Gratin Dishes: C’est Cheese
In common use, the phrase au gratin has become synonymous with a meat, vegetable, or other dish that has cheese in it (macaroni and cheese being the most ubiquitous gratin dish of all).
But that’s not always the case.
The common thread among gratins is a brown crust on top. What differs is how that crust is achieved: breadcrumbs, cheese, or both.

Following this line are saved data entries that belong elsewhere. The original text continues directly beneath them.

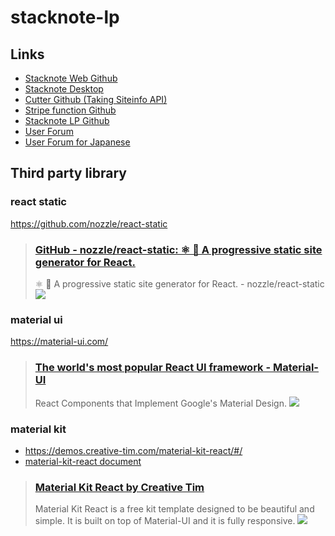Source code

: # stacknote-lp

## Links

- [Stacknote Web Github](https://github.com/pildre/stacknote)
- [Stacknote Desktop](https://github.com/pildre/stacknote-desktop-app)
- [Cutter Github (Taking Siteinfo API)](https://github.com/pildre/cutter)
- [Stripe function Github](https://github.com/pildre/stacknote-stripe-function)
- [Stacknote LP Github](https://github.com/pildre/stacknote-lp)
- [User Forum](https://github.com/pildre/stacknote-forum)
- [User Forum for Japanese](https://github.com/pildre/stacknote-forum-ja)

## Third party library

### react static

https://github.com/nozzle/react-static

> ### [GitHub - nozzle\/react-static: ⚛️ 🚀 A progressive static site generator for React.](https://github.com/nozzle/react-static)
>
> ⚛️ 🚀 A progressive static site generator for React. - nozzle\/react-static
> ![](https://avatars2.githubusercontent.com/u/5400727?s=400&v=4)

### material ui

https://material-ui.com/

> ### [The world's most popular React UI framework - Material-UI](https://material-ui.com/)
>
> React Components that Implement Google's Material Design.
> ![](https://material-ui.com/static/brand.png)

### material kit

- https://demos.creative-tim.com/material-kit-react/#/
- [material-kit-react document](https://demos.creative-tim.com/material-kit-react/#/documentation/tutorial)

> ### [Material Kit React by Creative Tim](https://demos.creative-tim.com/material-kit-react/#/documentation/tutorial)
>
> Material Kit React is a free kit template designed to be beautiful and simple. It is built on top of Material-UI and it is fully responsive.
> ![](http://s3.amazonaws.com/creativetim_bucket/products/83/opt_mk_react_thumbnail.jpg)
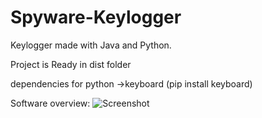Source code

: # Spyware-Keylogger
Keylogger made with Java and Python.

Project is Ready in dist folder

dependencies for python 
  ->keyboard (pip install keyboard)
  
Software overview:
![Screenshot](https://user-images.githubusercontent.com/77362219/156875569-3ee81cf4-3ee9-4994-b037-c2a9f32c3680.png)
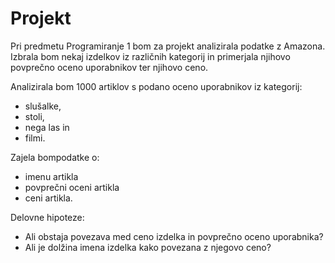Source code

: # Projekt
Pri predmetu Programiranje 1 bom za projekt analizirala podatke z Amazona. Izbrala bom nekaj izdelkov iz različnih kategorij in primerjala njihovo povprečno oceno uporabnikov ter njihovo ceno.

Analizirala bom 1000 artiklov s podano oceno uporabnikov iz kategorij:
- slušalke,
- stoli,
- nega las in
- filmi.

Zajela bompodatke o:
- imenu artikla
- povprečni oceni artikla
- ceni artikla.

Delovne hipoteze:
- Ali obstaja povezava med ceno izdelka in povprečno oceno uporabnika?
- Ali je dolžina imena izdelka kako povezana z njegovo ceno?
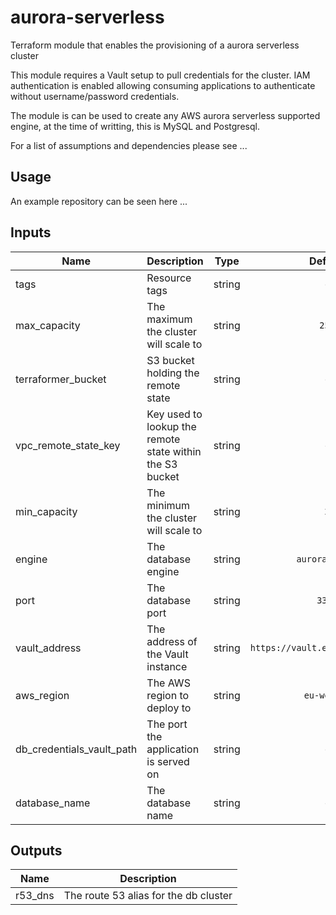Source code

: # aurora-serverless

Terraform module that enables the provisioning of a aurora serverless cluster

This module requires a Vault setup to pull credentials for the cluster.
IAM authentication is enabled allowing consuming applications to authenticate without username/password credentials.

The module is can be used to create any AWS aurora serverless supported engine, at the time of writting, this is MySQL and Postgresql.

For a list of assumptions and dependencies please see ...

## Usage

An example repository can be seen here ...

## Inputs

| Name | Description | Type | Default | Required |
|------|-------------|:----:|:-----:|:-----:|
| tags | Resource tags | string | - | yes |
| max_capacity | The maximum the cluster will scale to | string | `256` | no |
| terraformer_bucket | S3 bucket holding the remote state | string | - | yes |
| vpc_remote_state_key | Key used to lookup the remote state within the S3 bucket | string | - | yes |
| min_capacity | The minimum the cluster will scale to | string | `2` | no |
| engine | The database engine | string | `aurora-mysql` | yes |
| port | The database port | string | `3306` | no |
| vault_address | The address of the Vault instance | string | `https://vault.example.net:8200` | no |
| aws_region | The AWS region to deploy to | string | `eu-west-1` | no |
| db_credentials_vault_path | The port the application is served on | string | - | yes |
| database_name | The database name | string | - | yes |

## Outputs

| Name | Description |
|------|-------------|
| r53_dns | The route 53 alias for the db cluster |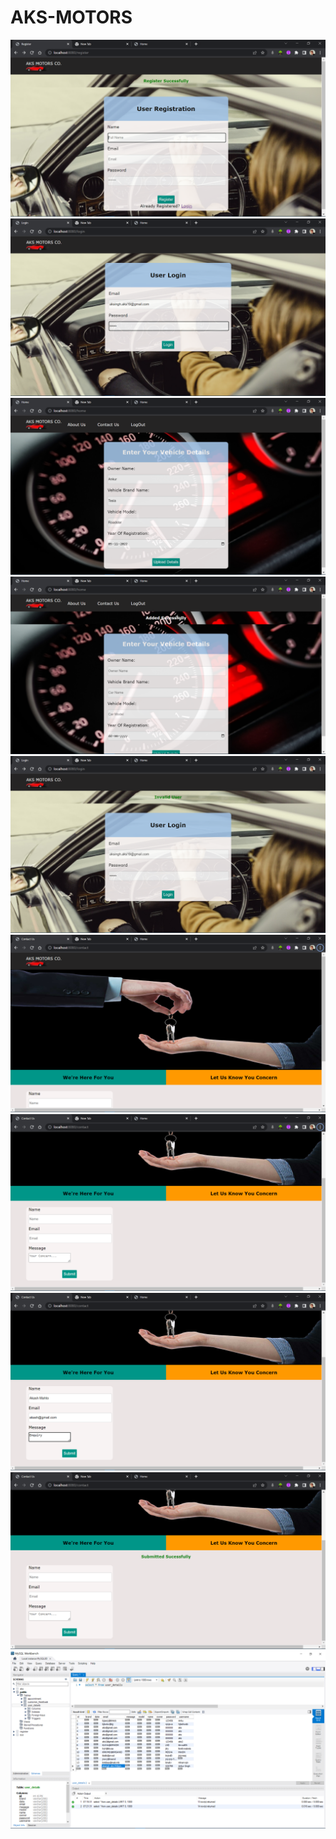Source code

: # AKS-MOTORS
![](Xenonstack%20Project%20Snaps/Screenshot%20(19).png)
![](Xenonstack%20Project%20Snaps/Screenshot%20(20).png)
![](Xenonstack%20Project%20Snaps/Screenshot%20(21).png)
![](Xenonstack%20Project%20Snaps/Screenshot%20(22).png)
![](Xenonstack%20Project%20Snaps/Screenshot%20(23).png)
![](Xenonstack%20Project%20Snaps/Screenshot%20(24).png)
![](Xenonstack%20Project%20Snaps/Screenshot%20(25).png)
![](Xenonstack%20Project%20Snaps/Screenshot%20(26).png)
![](Xenonstack%20Project%20Snaps/Screenshot%20(27).png)
![](Xenonstack%20Project%20Snaps/Screenshot%20(28).png)
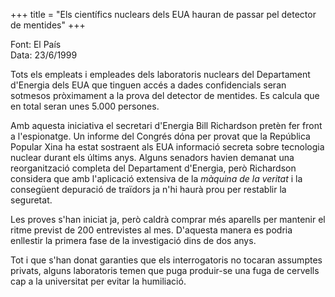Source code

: +++
title = "Els científics nuclears dels EUA hauran de passar pel detector de mentides"
+++

Font: El País  
Data: 23/6/1999

Tots els empleats i empleades dels laboratoris nuclears del Departament d'Energia dels EUA que tinguen accés a dades confidencials seran sotmesos pròximament a la prova del detector de mentides. Es calcula que en total seran unes 5.000 persones.

Amb aquesta iniciativa el secretari d'Energia Bill Richardson pretèn fer front a l'espionatge. Un informe del Congrés dóna per provat que la República Popular Xina ha estat sostraent als EUA informació secreta sobre tecnologia nuclear durant els últims anys. Alguns senadors havien demanat una reorganització completa del Departament d'Energia, però Richardson considera que amb l'aplicació extensiva de la *màquina de la veritat* i la consegüent depuració de traïdors ja n'hi haurà prou per restablir la seguretat.

Les proves s'han iniciat ja, però caldrà comprar més aparells per mantenir el ritme previst de 200 entrevistes al mes. D'aquesta manera es podria enllestir la primera fase de la investigació dins de dos anys.

Tot i que s'han donat garanties que els interrogatoris no tocaran assumptes privats, alguns laboratoris temen que puga produir-se una fuga de cervells cap a la universitat per evitar la humiliació.

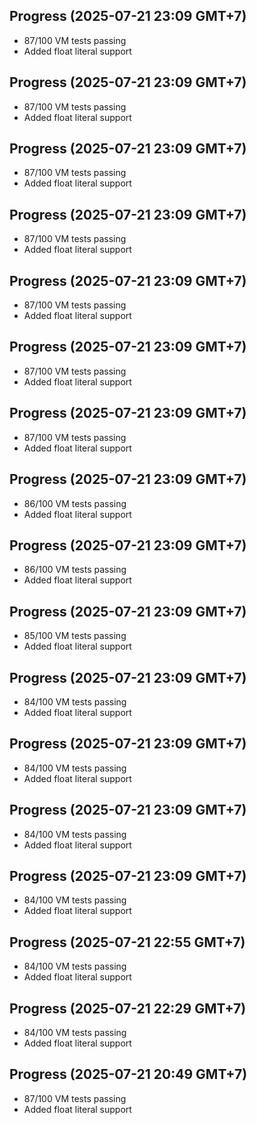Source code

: ## Progress (2025-07-21 23:09 GMT+7)
- 87/100 VM tests passing
- Added float literal support

## Progress (2025-07-21 23:09 GMT+7)
- 87/100 VM tests passing
- Added float literal support

## Progress (2025-07-21 23:09 GMT+7)
- 87/100 VM tests passing
- Added float literal support

## Progress (2025-07-21 23:09 GMT+7)
- 87/100 VM tests passing
- Added float literal support

## Progress (2025-07-21 23:09 GMT+7)
- 87/100 VM tests passing
- Added float literal support

## Progress (2025-07-21 23:09 GMT+7)
- 87/100 VM tests passing
- Added float literal support

## Progress (2025-07-21 23:09 GMT+7)
- 87/100 VM tests passing
- Added float literal support

## Progress (2025-07-21 23:09 GMT+7)
- 86/100 VM tests passing
- Added float literal support

## Progress (2025-07-21 23:09 GMT+7)
- 86/100 VM tests passing
- Added float literal support

## Progress (2025-07-21 23:09 GMT+7)
- 85/100 VM tests passing
- Added float literal support

## Progress (2025-07-21 23:09 GMT+7)
- 84/100 VM tests passing
- Added float literal support

## Progress (2025-07-21 23:09 GMT+7)
- 84/100 VM tests passing
- Added float literal support

## Progress (2025-07-21 23:09 GMT+7)
- 84/100 VM tests passing
- Added float literal support

## Progress (2025-07-21 23:09 GMT+7)
- 84/100 VM tests passing
- Added float literal support

## Progress (2025-07-21 22:55 GMT+7)
- 84/100 VM tests passing
- Added float literal support

## Progress (2025-07-21 22:29 GMT+7)
- 84/100 VM tests passing
- Added float literal support

## Progress (2025-07-21 20:49 GMT+7)
- 87/100 VM tests passing
- Added float literal support

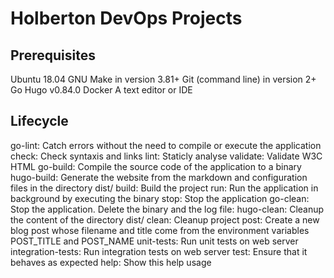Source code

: # Holberton DevOps Projects


## Prerequisites

Ubuntu 18.04
GNU Make in version 3.81+
Git (command line) in version 2+
Go Hugo v0.84.0
Docker
A text editor or IDE


## Lifecycle

go-lint: Catch errors without the need to compile or execute the application
check: Check syntaxis and links
lint: Staticly analyse
validate: Validate W3C HTML
go-build: Compile the source code of the application to a binary
hugo-build: Generate the website from the markdown and configuration files in the directory dist/
build: Build the project
run: Run the application in background by executing the binary
stop: Stop the application
go-clean: Stop the application. Delete the binary and the log file:
hugo-clean: Cleanup the content of the directory dist/
clean: Cleanup project
post: Create a new blog post whose filename and title come from the environment variables POST_TITLE and POST_NAME
unit-tests: Run unit tests on web server
integration-tests: Run integration tests on web server
test: Ensure that it behaves as expected
help: Show this help usage
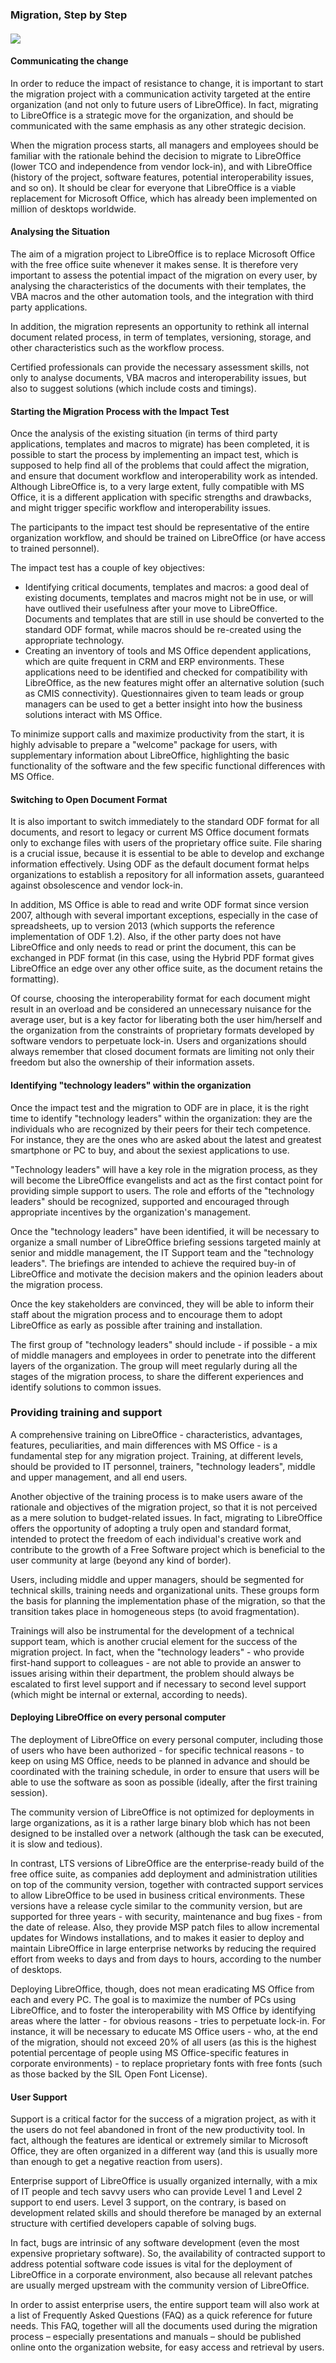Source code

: ### Migration, Step by Step

#### ![](/assets/import.png)

#### Communicating the change

In order to reduce the impact of resistance to change, it is important to start the migration project with a communication activity targeted at the entire organization \(and not only to future users of LibreOffice\). In fact, migrating to LibreOffice is a strategic move for the organization, and should be communicated with the same emphasis as any other strategic decision.

When the migration process starts, all managers and employees should be familiar with the rationale behind the decision to migrate to LibreOffice \(lower TCO and independence from vendor lock-in\), and with LibreOffice \(history of the project, software features, potential interoperability issues, and so on\). It should be clear for everyone that LibreOffice is a viable replacement for Microsoft Office, which has already been implemented on million of desktops worldwide.

#### Analysing the Situation

The aim of a migration project to LibreOffice is to replace Microsoft Office with the free office suite whenever it makes sense. It is therefore very important to assess the potential impact of the migration on every user, by analysing the characteristics of the documents with their templates, the VBA macros and the other automation tools, and the integration with third party applications.

In addition, the migration represents an opportunity to rethink all internal document related process, in term of templates, versioning, storage, and other characteristics such as the workflow process.

Certified professionals can provide the necessary assessment skills, not only to analyse documents, VBA macros and interoperability issues, but also to suggest solutions \(which include costs and timings\).

#### Starting the Migration Process with the Impact Test

Once the analysis of the existing situation \(in terms of third party applications, templates and macros to migrate\) has been completed, it is possible to start the process by implementing an impact test, which is supposed to help find all of the problems that could affect the migration, and ensure that document workflow and interoperability work as intended. Although LibreOffice is, to a very large extent, fully compatible with MS Office, it is a different application with specific strengths and drawbacks, and might trigger specific workflow and interoperability issues.

The participants to the impact test should be representative of the entire organization workflow, and should be trained on LibreOffice \(or have access to trained personnel\).

The impact test has a couple of key objectives:

* Identifying critical documents, templates and macros: a good deal of existing documents, templates and macros might not be in use, or will have outlived their usefulness after your move to LibreOffice. Documents and templates that are still in use should be converted to the standard ODF format, while macros should be re-created using the appropriate technology.
* Creating an inventory of tools and MS Office dependent applications, which are quite frequent in CRM and ERP environments. These applications need to be identified and checked for compatibility with LibreOffice, as the new features might offer an alternative solution \(such as CMIS connectivity\). Questionnaires given to team leads or group managers can be used to get a better insight into how the business solutions interact with MS Office.

To minimize support calls and maximize productivity from the start, it is highly advisable to prepare a "welcome" package for users, with supplementary information about LibreOffice, highlighting the basic functionality of the software and the few specific functional differences with MS Office.

#### Switching to Open Document Format

It is also important to switch immediately to the standard ODF format for all documents, and resort to legacy or current MS Office document formats only to exchange files with users of the proprietary office suite. File sharing is a crucial issue, because it is essential to be able to develop and exchange information effectively. Using ODF as the default document format helps organizations to establish a repository for all information assets, guaranteed against obsolescence and vendor lock-in.

In addition, MS Office is able to read and write ODF format since version 2007, although with several important exceptions, especially in the case of spreadsheets, up to version 2013 \(which supports the reference implementation of ODF 1.2\). Also, if the other party does not have LibreOffice and only needs to read or print the document, this can be exchanged in PDF format \(in this case, using the Hybrid PDF format gives LibreOffice an edge over any other office suite, as the document retains the formatting\).

Of course, choosing the interoperability format for each document might result in an overload and be considered an unnecessary nuisance for the average user, but is a key factor for liberating both the user him/herself and the organization from the constraints of proprietary formats developed by software vendors to perpetuate lock-in. Users and organizations should always remember that closed document formats are limiting not only their freedom but also the ownership of their information assets.

#### Identifying "technology leaders" within the organization

Once the impact test and the migration to ODF are in place, it is the right time to identify "technology leaders" within the organization: they are the individuals who are recognized by their peers for their tech competence. For instance, they are the ones who are asked about the latest and greatest smartphone or PC to buy, and about the sexiest applications to use.

"Technology leaders" will have a key role in the migration process, as they will become the LibreOffice evangelists and act as the first contact point for providing simple support to users. The role and efforts of the "technology leaders" should be recognized, supported and encouraged through appropriate incentives by the organization's management.

Once the "technology leaders" have been identified, it will be necessary to organize a small number of LibreOffice briefing sessions targeted mainly at senior and middle management, the IT Support team and the "technology leaders". The briefings are intended to achieve the required buy-in of LibreOffice and motivate the decision makers and the opinion leaders about the migration process.

Once the key stakeholders are convinced, they will be able to inform their staff about the migration process and to encourage them to adopt LibreOffice as early as possible after training and installation.

The first group of "technology leaders" should include - if possible - a mix of middle managers and employees in order to penetrate into the different layers of the organization. The group will meet regularly during all the stages of the migration process, to share the different experiences and identify solutions to common issues.

### Providing training and support

A comprehensive training on LibreOffice - characteristics, advantages, features, peculiarities, and main differences with MS Office - is a fundamental step for any migration project. Training, at different levels, should be provided to IT personnel, trainers, "technology leaders", middle and upper management, and all end users.

Another objective of the training process is to make users aware of the rationale and objectives of the migration project, so that it is not perceived as a mere solution to budget-related issues. In fact, migrating to LibreOffice offers the opportunity of adopting a truly open and standard format, intended to protect the freedom of each individual's creative work and contribute to the growth of a Free Software project which is beneficial to the user community at large \(beyond any kind of border\).

Users, including middle and upper managers, should be segmented for technical skills, training needs and organizational units. These groups form the basis for planning the implementation phase of the migration, so that the transition takes place in homogeneous steps \(to avoid fragmentation\).

Trainings will also be instrumental for the development of a technical support team, which is another crucial element for the success of the migration project. In fact, when the "technology leaders" - who  provide first-hand support to colleagues - are not able to provide an answer to issues arising within their department, the problem should always be escalated to first level support and if necessary to second level support \(which might be internal or external, according to needs\).

#### Deploying LibreOffice on every personal computer

The deployment of LibreOffice on every personal computer, including those of users who have been authorized - for specific technical reasons - to keep on using MS Office, needs to be planned in advance and should be coordinated with the training schedule, in order to ensure that users will be able to use the software as soon as possible \(ideally, after the first training session\).

The community version of LibreOffice is not optimized for deployments in large organizations, as it is a rather large binary blob which has not been designed to be installed over a network \(although the task can be executed, it is slow and tedious\).

In contrast, LTS versions of LibreOffice are the enterprise-ready build of the free office suite, as companies add deployment and administration utilities on top of the community version, together with contracted support services to allow LibreOffice to be used in business critical environments. These versions have a release cycle similar to the community version, but are supported for three years - with security, maintenance and bug fixes - from the date of release. Also, they provide MSP patch files to allow incremental updates for Windows installations, and to makes it easier to deploy and maintain LibreOffice in large enterprise networks by reducing the required effort from weeks to days and from days to hours, according to the number of desktops.

Deploying LibreOffice, though, does not mean eradicating MS Office from each and every PC. The goal is to maximize the number of PCs using LibreOffice, and to foster the interoperability with MS Office by identifying areas where the latter - for obvious reasons - tries to perpetuate lock-in. For instance, it will be necessary to educate MS Office users - who, at the end of the migration, should not exceed 20% of all users \(as this is the highest potential percentage of people using MS Office-specific features in corporate environments\) - to replace proprietary fonts with free fonts \(such as those backed by the SIL Open Font License\).

#### User Support

Support is a critical factor for the success of a migration project, as with it the users do not feel abandoned in front of the new productivity tool. In fact, although the features are identical or extremely similar to Microsoft Office, they are often organized in a different way \(and this is usually more than enough to get a negative reaction from users\).

Enterprise support of LibreOffice is usually organized internally, with a mix of IT people and tech savvy users who can provide Level 1 and Level 2 support to end users. Level 3 support, on the contrary, is based on development related skills and should therefore be managed by an external structure with certified developers capable of solving bugs.

In fact, bugs are intrinsic of any software development \(even the most expensive proprietary software\). So, the availability of contracted support to address potential software code issues is vital for the deployment of LibreOffice in a corporate environment, also because all relevant patches are usually merged upstream with the community version of LibreOffice.

In order to assist enterprise users, the entire support team will also work at a list of Frequently Asked Questions \(FAQ\) as a quick reference for future needs. This FAQ, together will all the documents used during the migration process – especially presentations and manuals – should be published online onto the organization website, for easy access and retrieval by users.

When making a gratin from scratch at home, it’s good to know that béchamel and mornay sauces are most commonly used as the base sauces. Béchamel is the classic white, milk-based sauce—one of the five Mother Sauces of French cuisine. Mornay is a béchamel to which Parmesan and Swiss/Gruyere cheeses are added. Some gratins are made entirely without a creamy sauce and use flavorful oil and seasonings instead.
Origins
Gratin comes from gratter, the French word for grating or scraping. The word gratiné means crust.
Though the origin of gratin dishes is likely the early 19th century, the first mention in print in English dates to the turn of the 20th century.
The characteristic baking and serving vessel for gratin dishes is shallow and either round or oval made of glass, ceramic, copper, or other oven-safe materials.
Variations
While many variations exist, the earliest gratin recipes were for potatoes sliced and layered with other ingredients. The most rustic variation, potatoes gratiné, layers the potatoes in a buttered dish and sprinkled with cheese before browning in the oven or under a broiler.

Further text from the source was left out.